Manage Allowable Moves
The functionality in this group manages two important aspects of game play. First, what objects are “Playable”, meaning what objects can a player interact with given the current state of the game (“Game State”). Second, given the current state of the game, what moves is the current player “Allowed” to make. These routines are responsible for storing and updating this information in a way that controls each player’s ability to interact with the game.
This is the AI player’s “brain.” As the diagram shows, the AI determines its best or required move and then executes its move by calling the “UI Updaters” and the “Pass Thrus” in the given game screen. This allows the AI to both communicate with the human player and animate its moves (the animation is handled via “Pass Thru” calls to the “Animation Controller”).
And finally, the “Post-Move Execution” handles any follow-up actions required after the AI makes its move. In other words, the AI will evaluate its moves, determine which is best, make the move, and if the move requires another turn, the AI either makes another specific move or loops through the process of evaluation, execution, and post-execution again.
Game Flow Controller & Game State
Apps are event-driven, meaning the device’s OS is constantly testing for events such as a user’s touch or swipe, or checking for notifications, messages, GPS location and so forth. The equivalent process in this model is the “Game Flow Controller”. This routine in theory could be called right from “Main,” but in my experience that would be overkill.
When the player starts or resumes a game and the game screen is presented, this controller is called. Like a device’s OS, this routine loops through itself using its partner routine, “Game State” to determine what needs to happen based on the current state of the game. In this sense it acts like a traffic cop, directing and controlling the flow of the game, from setting up a new game, resuming a game, switching players, to controlling the user interface options available to the player.
The “Game State” is a simple but crucial routine that queries the app’s database any time it’s called and and retrieves data about the current state of the game. Most of the app’s routines need this information, especially the “Game Flow Controller” which uses this information to also control whether it continues to loop through itself or if it needs to wait for a player’s interaction before continuing.

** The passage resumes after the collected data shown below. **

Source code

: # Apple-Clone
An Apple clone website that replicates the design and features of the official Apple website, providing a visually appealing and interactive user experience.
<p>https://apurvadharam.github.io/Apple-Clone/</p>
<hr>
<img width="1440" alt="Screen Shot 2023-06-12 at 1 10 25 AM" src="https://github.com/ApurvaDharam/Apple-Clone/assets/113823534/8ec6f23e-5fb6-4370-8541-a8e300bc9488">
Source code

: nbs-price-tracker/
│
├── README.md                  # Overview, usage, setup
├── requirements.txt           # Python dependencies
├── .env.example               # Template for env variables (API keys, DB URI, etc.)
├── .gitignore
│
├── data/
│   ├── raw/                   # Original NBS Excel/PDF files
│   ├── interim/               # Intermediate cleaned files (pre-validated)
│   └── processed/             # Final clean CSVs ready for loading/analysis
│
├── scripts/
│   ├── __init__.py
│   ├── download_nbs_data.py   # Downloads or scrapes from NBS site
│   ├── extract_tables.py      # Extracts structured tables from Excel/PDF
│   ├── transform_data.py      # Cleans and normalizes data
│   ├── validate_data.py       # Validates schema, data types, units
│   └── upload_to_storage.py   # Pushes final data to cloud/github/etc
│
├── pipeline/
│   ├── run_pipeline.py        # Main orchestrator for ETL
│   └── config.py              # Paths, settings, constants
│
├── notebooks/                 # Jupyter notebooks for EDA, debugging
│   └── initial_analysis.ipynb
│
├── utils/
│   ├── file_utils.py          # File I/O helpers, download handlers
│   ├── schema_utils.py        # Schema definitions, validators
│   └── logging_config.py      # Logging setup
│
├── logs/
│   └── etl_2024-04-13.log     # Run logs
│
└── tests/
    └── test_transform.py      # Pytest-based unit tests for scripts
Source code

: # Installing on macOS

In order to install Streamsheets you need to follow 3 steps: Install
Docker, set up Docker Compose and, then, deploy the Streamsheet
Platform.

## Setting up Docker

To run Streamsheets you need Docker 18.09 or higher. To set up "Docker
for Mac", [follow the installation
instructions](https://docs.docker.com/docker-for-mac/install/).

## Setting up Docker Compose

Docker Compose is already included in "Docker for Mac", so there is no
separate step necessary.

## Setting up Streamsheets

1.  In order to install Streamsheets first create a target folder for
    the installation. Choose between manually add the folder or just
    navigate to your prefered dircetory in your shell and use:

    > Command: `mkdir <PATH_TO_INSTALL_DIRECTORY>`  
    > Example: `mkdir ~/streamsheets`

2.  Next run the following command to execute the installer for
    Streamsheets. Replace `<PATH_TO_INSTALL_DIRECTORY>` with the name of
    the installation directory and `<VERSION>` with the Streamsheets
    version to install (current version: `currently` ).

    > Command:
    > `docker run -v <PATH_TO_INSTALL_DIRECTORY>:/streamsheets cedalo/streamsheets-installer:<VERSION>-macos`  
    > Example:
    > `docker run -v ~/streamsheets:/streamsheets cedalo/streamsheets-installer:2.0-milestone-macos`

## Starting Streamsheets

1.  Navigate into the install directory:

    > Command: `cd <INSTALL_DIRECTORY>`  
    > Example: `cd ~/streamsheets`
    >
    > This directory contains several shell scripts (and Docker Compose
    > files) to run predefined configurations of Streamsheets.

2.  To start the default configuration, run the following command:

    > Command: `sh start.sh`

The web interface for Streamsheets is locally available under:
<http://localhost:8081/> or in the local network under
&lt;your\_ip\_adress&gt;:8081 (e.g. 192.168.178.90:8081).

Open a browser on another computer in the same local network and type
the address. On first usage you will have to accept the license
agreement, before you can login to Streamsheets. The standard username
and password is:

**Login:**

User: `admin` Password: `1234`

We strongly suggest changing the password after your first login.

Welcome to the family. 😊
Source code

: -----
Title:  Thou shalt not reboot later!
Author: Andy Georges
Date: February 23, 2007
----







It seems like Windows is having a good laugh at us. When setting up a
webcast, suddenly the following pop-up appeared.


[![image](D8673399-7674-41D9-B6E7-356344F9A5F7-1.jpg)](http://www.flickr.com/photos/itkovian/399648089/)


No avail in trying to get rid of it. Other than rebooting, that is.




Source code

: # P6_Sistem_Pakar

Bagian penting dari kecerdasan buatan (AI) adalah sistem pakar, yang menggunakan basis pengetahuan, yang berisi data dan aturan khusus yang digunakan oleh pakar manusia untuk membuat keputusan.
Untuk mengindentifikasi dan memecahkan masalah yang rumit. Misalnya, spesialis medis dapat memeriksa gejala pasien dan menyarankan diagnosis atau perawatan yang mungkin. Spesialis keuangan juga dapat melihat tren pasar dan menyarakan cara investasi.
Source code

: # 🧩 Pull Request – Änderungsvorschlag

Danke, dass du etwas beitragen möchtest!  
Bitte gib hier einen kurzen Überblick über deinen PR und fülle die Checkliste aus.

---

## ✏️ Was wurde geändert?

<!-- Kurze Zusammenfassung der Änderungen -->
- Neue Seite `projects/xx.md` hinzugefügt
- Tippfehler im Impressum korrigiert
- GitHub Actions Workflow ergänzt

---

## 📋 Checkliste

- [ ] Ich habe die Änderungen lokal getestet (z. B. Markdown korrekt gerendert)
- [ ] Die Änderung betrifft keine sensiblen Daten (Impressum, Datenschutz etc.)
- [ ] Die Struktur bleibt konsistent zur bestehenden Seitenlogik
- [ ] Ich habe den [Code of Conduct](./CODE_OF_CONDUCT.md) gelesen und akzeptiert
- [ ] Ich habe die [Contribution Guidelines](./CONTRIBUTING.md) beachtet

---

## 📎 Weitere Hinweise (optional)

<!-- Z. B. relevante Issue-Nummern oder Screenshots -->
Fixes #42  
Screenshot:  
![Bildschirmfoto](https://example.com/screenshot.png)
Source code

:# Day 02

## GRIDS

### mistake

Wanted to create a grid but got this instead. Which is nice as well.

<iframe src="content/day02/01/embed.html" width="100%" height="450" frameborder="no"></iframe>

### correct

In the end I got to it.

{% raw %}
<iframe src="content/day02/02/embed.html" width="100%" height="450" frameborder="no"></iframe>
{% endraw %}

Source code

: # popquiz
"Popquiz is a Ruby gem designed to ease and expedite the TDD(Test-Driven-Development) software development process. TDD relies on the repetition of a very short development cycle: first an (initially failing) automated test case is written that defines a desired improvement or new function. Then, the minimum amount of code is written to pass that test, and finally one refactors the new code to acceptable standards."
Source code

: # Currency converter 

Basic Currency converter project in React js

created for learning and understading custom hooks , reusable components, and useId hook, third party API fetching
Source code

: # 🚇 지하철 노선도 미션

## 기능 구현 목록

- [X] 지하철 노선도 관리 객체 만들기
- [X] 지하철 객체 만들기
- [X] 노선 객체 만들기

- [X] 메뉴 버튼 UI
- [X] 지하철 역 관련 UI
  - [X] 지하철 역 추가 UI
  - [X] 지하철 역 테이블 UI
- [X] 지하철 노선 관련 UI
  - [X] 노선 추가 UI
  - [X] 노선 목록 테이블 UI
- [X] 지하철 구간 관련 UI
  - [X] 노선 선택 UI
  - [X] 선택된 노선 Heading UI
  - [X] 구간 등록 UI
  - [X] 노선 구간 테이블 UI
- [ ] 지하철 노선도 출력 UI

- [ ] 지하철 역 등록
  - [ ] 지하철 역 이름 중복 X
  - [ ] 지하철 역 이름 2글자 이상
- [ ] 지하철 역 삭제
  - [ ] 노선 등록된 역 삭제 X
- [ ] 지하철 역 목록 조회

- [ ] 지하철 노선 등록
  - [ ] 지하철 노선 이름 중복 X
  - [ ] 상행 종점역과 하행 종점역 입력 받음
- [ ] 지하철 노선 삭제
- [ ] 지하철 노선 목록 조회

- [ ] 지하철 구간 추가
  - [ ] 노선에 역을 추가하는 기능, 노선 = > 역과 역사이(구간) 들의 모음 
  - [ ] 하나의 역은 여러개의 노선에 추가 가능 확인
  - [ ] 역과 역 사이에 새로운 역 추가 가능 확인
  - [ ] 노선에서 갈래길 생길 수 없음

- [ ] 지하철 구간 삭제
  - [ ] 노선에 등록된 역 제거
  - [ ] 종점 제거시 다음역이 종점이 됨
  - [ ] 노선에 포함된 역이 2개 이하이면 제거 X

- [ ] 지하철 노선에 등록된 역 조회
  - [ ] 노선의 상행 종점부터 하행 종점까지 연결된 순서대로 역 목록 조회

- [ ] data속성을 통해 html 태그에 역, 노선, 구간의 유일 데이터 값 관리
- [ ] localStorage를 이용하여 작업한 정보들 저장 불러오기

Game, Round, and Turn Controllers
These controllers contain the routines needed at various stages in the game and respond to calls from the “Game Flow Controller.” If a new game needs to be started, paused, resumed, recovered, or ended, the “Game Controller” handles these conditions. The “Round Controller” and “Turn Controller” operate similarly.
As the controllers update the state of the game, “Game State” is called to refresh the current state of the game for “Game Flow Controller”. As rounds or turns are updated “Manage Allowable Moves” is called to ensure players can only perform allowable actions and can only interact with playable objects.
In summary, having a “design pattern” or an “architecture” is simply a way to understand the structure of an app. This model helps keep the development of the app organized, the code structure clean, and maintenance, enhancements, and bug fixes easier to handle.
Different coding languages and different environments may dictate different architectures, but with any tool, you may choose to use what’s useful for your particular application and ignore what doesn’t work. Don’t let the model become a straight jacket. That being said, for me this model has proven to be very useful over multiple projects. Hopefully you’ll also find it a convenient and effective tool that helps you maintain focus and not lose track of the forest for the trees as you develop your game apps.